There are fears that globalization is making different cultural identities homogeneous, yet it often enables a cosmopolitanism that enables different local practices to coexist although some differences collapse. Similar ideas can be seen in the past as well.
In an extraordinary visual effort to bring together diverse religious communities, the Buddhist goddess Hariti in Gandhara began to be shown with children that came from Egypt, Iran, Lebanon, Syria, Greece, and mainland India. Viewed from the perspective of these diverse children, she might not actually have been the Buddhist Hariti to them all. While the Greeks thought of her as Demeter, the Egyptians probably regarded her as Isis, and the Hindus as a matrika. In an age of diaspora, we often think about how a single image can be made to communicate to diverse people. What can the art of Gandhara tell us?
Similarly, an image for the Bodhisattva Vajrapani was created in such a way that he could be read either as the Zoroastrian Behram, or the Roman Hercules. Indra doubled as Zeus; Shiva as Oesho and Dionysius.

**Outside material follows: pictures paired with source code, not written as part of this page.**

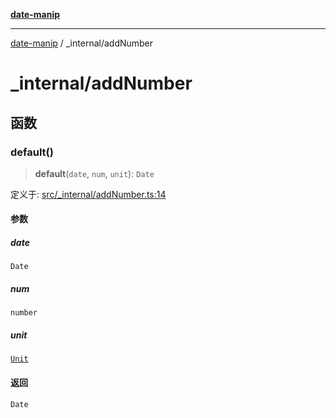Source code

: [**date-manip**](../index.md)

***

[date-manip](../modules.md) / \_internal/addNumber

# \_internal/addNumber

## 函数

### default()

> **default**(`date`, `num`, `unit`): `Date`

定义于: [src/\_internal/addNumber.ts:14](https://github.com/fengxinming/date-manip/blob/3800a276ff67972284419177dad55ada4d463d78/src/_internal/addNumber.ts#L14)

#### 参数

##### date

`Date`

##### num

`number`

##### unit

[`Unit`](../types.md#unit)

#### 返回

`Date`

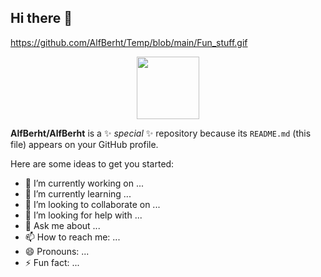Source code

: ## Hi there 👋

https://github.com/AlfBerht/Temp/blob/main/Fun_stuff.gif

<div id="header" align="center">
  <img src="https://github.com/AlfBerht/Temp/blob/main/Fun_stuff.gif" width="100"/>
</div>


**AlfBerht/AlfBerht** is a ✨ _special_ ✨ repository because its `README.md` (this file) appears on your GitHub profile.

Here are some ideas to get you started:

- 🔭 I’m currently working on ...
- 🌱 I’m currently learning ...
- 👯 I’m looking to collaborate on ...
- 🤔 I’m looking for help with ...
- 💬 Ask me about ...
- 📫 How to reach me: ...
- 😄 Pronouns: ...
- ⚡ Fun fact: ...

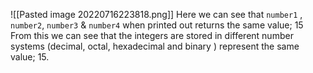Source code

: ![[Pasted image 20220716223818.png]]
Here we can see that `number1` , `number2`, `number3` & `number4` when printed out returns the same value; 15
From this we can see that the integers are stored in different number systems (decimal, octal, hexadecimal and binary ) represent the same value; 15.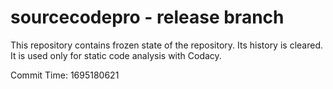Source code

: # sourcecodepro - release branch

This repository contains frozen state of the repository.
Its history is cleared. It is used only for static code
analysis with Codacy.

Commit Time: 1695180621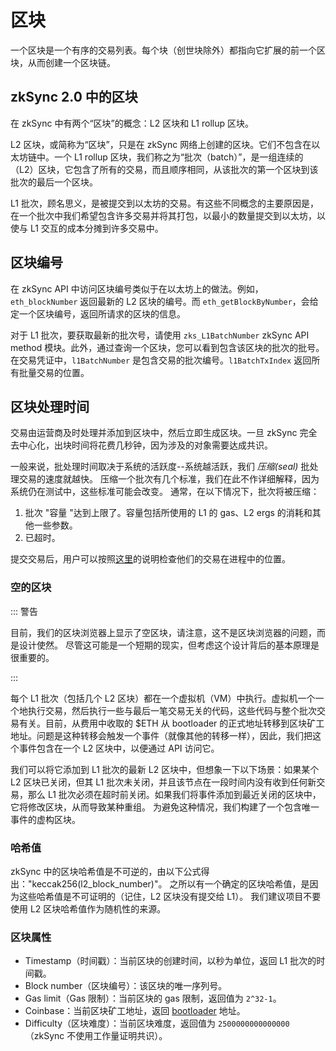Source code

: # 区块

一个区块是一个有序的交易列表。每个块（创世块除外）都指向它扩展的前一个区块，从而创建一个区块链。

## zkSync 2.0 中的区块

在 zkSync 中有两个“区块”的概念：L2 区块和 L1 rollup 区块。

L2 区块，或简称为“区块”，只是在 zkSync 网络上创建的区块。它们不包含在以太坊链中。一个 L1 rollup 区块，我们称之为“批次（batch）”，是一组连续的（L2）区块，它包含了所有的交易，而且顺序相同，从该批次的第一个区块到该批次的最后一个区块。

L1 批次，顾名思义，是被提交到以太坊的交易。有这些不同概念的主要原因是，在一个批次中我们希望包含许多交易并将其打包，以最小的数量提交到以太坊，以使与 L1 交互的成本分摊到许多交易中。

## 区块编号

在 zkSync API 中访问区块编号类似于在以太坊上的做法。例如，`eth_blockNumber` 返回最新的 L2 区块的编号。而 `eth_getBlockByNumber`，会给定一个区块编号，返回所请求的区块的信息。

对于 L1 批次，要获取最新的批次号，请使用 `zks_L1BatchNumber` zkSync API method 模块。此外，通过查询一个区块，您可以看到包含该区块的批次的批号。在交易凭证中，`l1BatchNumber` 是包含交易的批次编号。`l1BatchTxIndex` 返回所有批量交易的位置。

## 区块处理时间

交易由运营商及时处理并添加到区块中，然后立即生成区块。一旦 zkSync 完全去中心化，出块时间将花费几秒钟，因为涉及的对象需要达成共识。

一般来说，批处理时间取决于系统的活跃度--系统越活跃，我们 <em>压缩(seal)</em> 批处理交易的速度就越快。
压缩一个批次有几个标准，我们在此不作详细解释，因为系统仍在测试中，这些标准可能会改变。
通常，在以下情况下，批次将被压缩：
1. 批次 "容量 "达到上限了。容量包括所使用的 L1 的 gas、L2 ergs 的消耗和其他一些参数。
2. 已超时。

提交交易后，用户可以按照[这里](../../fundamentals/zkSync.md#zksync-overview)的说明检查他们的交易在进程中的位置。

### 空的区块

::: 警告

目前，我们的区块浏览器上显示了空区块，请注意，这不是区块浏览器的问题，而是设计使然。
尽管这可能是一个短期的现实，但考虑这个设计背后的基本原理是很重要的。

::: 

每个 L1 批次（包括几个 L2 区块）都在一个虚拟机（VM）中执行。虚拟机一个一个地执行交易，然后执行一些与最后一笔交易无关的代码，这些代码与整个批次交易有关。目前，从费用中收取的 $ETH 从 bootloader 的正式地址转移到区块矿工地址。问题是这种转移会触发一个事件（就像其他的转移一样），因此，我们把这个事件包含在一个 L2 区块中，以便通过 API 访问它。

我们可以将它添加到 L1 批次的最新 L2 区块中，但想象一下以下场景：如果某个 L2 区块已关闭，但其 L1 批次未关闭，并且该节点在一段时间内没有收到任何新交易，那么 L1 批次必须在超时前关闭。如果我们将事件添加到最近关闭的区块中，它将修改区块，从而导致某种重组。
为避免这种情况，我们构建了一个包含唯一事件的虚构区块。

### 哈希值
zkSync 中的区块哈希值是不可逆的，由以下公式得出："keccak256(l2_block_number)"。
之所以有一个确定的区块哈希值，是因为这些哈希值是不可证明的（记住，L2 区块没有提交给 L1）。
我们建议项目不要使用 L2 区块哈希值作为随机性的来源。

### 区块属性
- Timestamp（时间戳）：当前区块的创建时间，以秒为单位，返回 L1 批次的时间戳。
- Block number（区块编号）：该区块的唯一序列号。
- Gas limit（Gas 限制）：当前区块的 gas 限制，返回值为 `2^32-1`。
- Coinbase：当前区块矿工地址，返回 [bootloader](../contracts/system-contracts.md#bootloader) 地址。
- Difficulty（区块难度）：当前区块难度，返回值为 `2500000000000000`（zkSync 不使用工作量证明共识）。
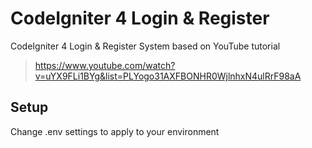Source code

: # CodeIgniter 4 Login & Register
CodeIgniter 4 Login &amp; Register System based on YouTube tutorial 
> https://www.youtube.com/watch?v=uYX9FLi1BYg&list=PLYogo31AXFBONHR0WjlnhxN4ulRrF98aA
## Setup
Change .env settings to apply to your environment
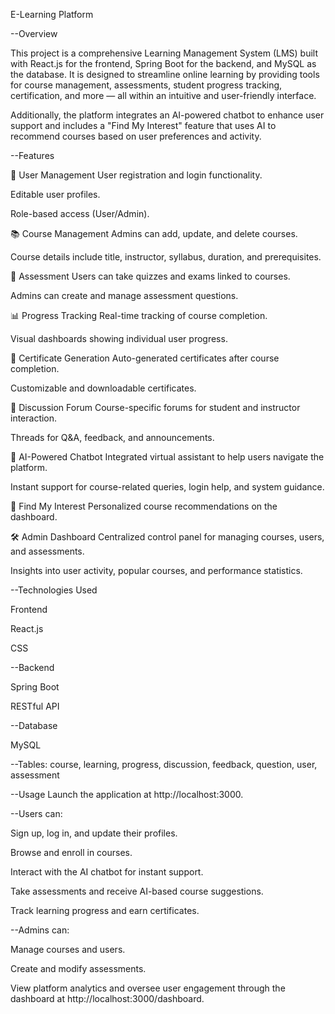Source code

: E-Learning Platform

--Overview

  This project is a comprehensive Learning Management System (LMS) built with React.js for the frontend, Spring Boot for the backend, and MySQL as the database. It is designed to streamline online learning by providing tools for course management, assessments, student progress tracking, certification, and more — all within an intuitive and user-friendly interface.

Additionally, the platform integrates an AI-powered chatbot to enhance user support and includes a "Find My Interest" feature that uses AI to recommend courses based on user preferences and activity.




--Features

🔐 User Management
User registration and login functionality.

Editable user profiles.

Role-based access (User/Admin).

📚 Course Management
Admins can add, update, and delete courses.

Course details include title, instructor, syllabus, duration, and prerequisites.

📝 Assessment
Users can take quizzes and exams linked to courses.

Admins can create and manage assessment questions.

📊 Progress Tracking
Real-time tracking of course completion.

Visual dashboards showing individual user progress.

📜 Certificate Generation
Auto-generated certificates after course completion.

Customizable and downloadable certificates.

💬 Discussion Forum
Course-specific forums for student and instructor interaction.

Threads for Q&A, feedback, and announcements.

🧠 AI-Powered Chatbot
Integrated virtual assistant to help users navigate the platform.

Instant support for course-related queries, login help, and system guidance.

🎯 Find My Interest 
Personalized course recommendations on the dashboard.

🛠️ Admin Dashboard
Centralized control panel for managing courses, users, and assessments.

Insights into user activity, popular courses, and performance statistics.

--Technologies Used

Frontend

React.js

CSS

--Backend

Spring Boot

RESTful API

--Database

MySQL

--Tables: course, learning, progress, discussion, feedback, question, user, assessment

--Usage
Launch the application at http://localhost:3000.

--Users can:


Sign up, log in, and update their profiles.

Browse and enroll in courses.

Interact with the AI chatbot for instant support.

Take assessments and receive AI-based course suggestions.

Track learning progress and earn certificates.

--Admins can:


  Manage courses and users.

  Create and modify assessments.

  View platform analytics and oversee user engagement through the dashboard at http://localhost:3000/dashboard.
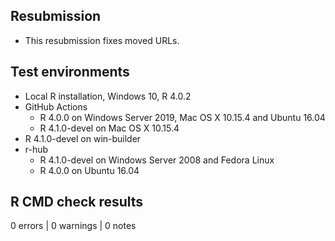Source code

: ## Resubmission
* This resubmission fixes moved URLs.

## Test environments
* Local R installation, Windows 10, R 4.0.2
* GitHub Actions
    * R 4.0.0 on Windows Server 2019, Mac OS X 10.15.4 and Ubuntu 16.04
    * R 4.1.0-devel on Mac OS X 10.15.4
* R 4.1.0-devel on win-builder
* r-hub
    * R 4.1.0-devel on Windows Server 2008 and Fedora Linux
    * R 4.0.0 on Ubuntu 16.04

## R CMD check results

0 errors | 0 warnings | 0 notes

This talk provides a close reading of some of these extraordinary iconographic developments in Gandhara in order to show what kind of images emerged in that multicultural society. Images, it will be seen, can be polyvalent, or sometimes syncretic; however, as we shall see in this talk they also accommodate differences.
In cooperation with the Goethe-Institut
Naman P. Ahuja is a expert on Indian sculpture and iconography. He is Professor of Indian Art and Architecture at Jawaharlal Nehru University in New Delhi and Editor of Marg. He is widely published: as a Fellow at the Ashmolean Museum, Oxford, he authored a comprehensive catalog of its ancient Indian collections. His book The Making of the Modern Indian Artist-Craftsman: Devi Prasad (Routledge, 2011), provided a case study of the impact of the Arts and Crafts Movement on India. The Body in Indian Art and Thought (Ludion, Antwerp, 2013, also in French and Dutch) explores a variety of historic and aesthetic approaches to what drives people to make images. And most recently, The Arts and Interiors of Rashtrapati Bhavan: Lutyens and Beyond, (co-edited with Partha Mitter, Publications Division of India 2016), explores the politics of the interior design of the presidential palace in India. He has been the curator in charge of Indian sculpture at the British Museum in addition to curating several exhibitions independently, and has been a visiting professor at the University of Zurich, the Kunsthistorisches Institut in Florence, the University of Alberta in Edmonton, and at SOAS, his alma mater.